Directions –
Starting from the line in which "bar)(beque)')" appears, output every line down to the last line of the data below, exactly and without anything more.

[Items from a dataset]
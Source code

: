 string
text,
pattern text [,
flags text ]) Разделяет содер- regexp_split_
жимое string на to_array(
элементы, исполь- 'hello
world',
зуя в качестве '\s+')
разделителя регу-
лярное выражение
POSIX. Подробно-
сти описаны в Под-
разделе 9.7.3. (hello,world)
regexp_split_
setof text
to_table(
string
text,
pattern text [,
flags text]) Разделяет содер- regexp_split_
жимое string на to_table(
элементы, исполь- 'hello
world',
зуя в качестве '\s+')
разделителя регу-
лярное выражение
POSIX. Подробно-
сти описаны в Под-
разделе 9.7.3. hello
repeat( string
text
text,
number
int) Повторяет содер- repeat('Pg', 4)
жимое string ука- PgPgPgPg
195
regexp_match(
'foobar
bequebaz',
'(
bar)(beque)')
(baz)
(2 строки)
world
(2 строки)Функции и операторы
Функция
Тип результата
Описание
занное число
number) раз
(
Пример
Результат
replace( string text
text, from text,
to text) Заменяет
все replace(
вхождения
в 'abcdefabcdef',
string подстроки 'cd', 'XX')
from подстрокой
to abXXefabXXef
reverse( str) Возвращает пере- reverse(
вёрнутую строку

Expected output –
bar)(beque)')
(baz)
(2 строки)
world
(2 строки)Функции и операторы
Функция
Тип результата
Описание
занное число
number) раз
(
Пример
Результат
replace( string text
text, from text,
to text) Заменяет
все replace(
вхождения
в 'abcdefabcdef',
string подстроки 'cd', 'XX')
from подстрокой
to abXXefabXXef
reverse( str) Возвращает пере- reverse(
вёрнутую строку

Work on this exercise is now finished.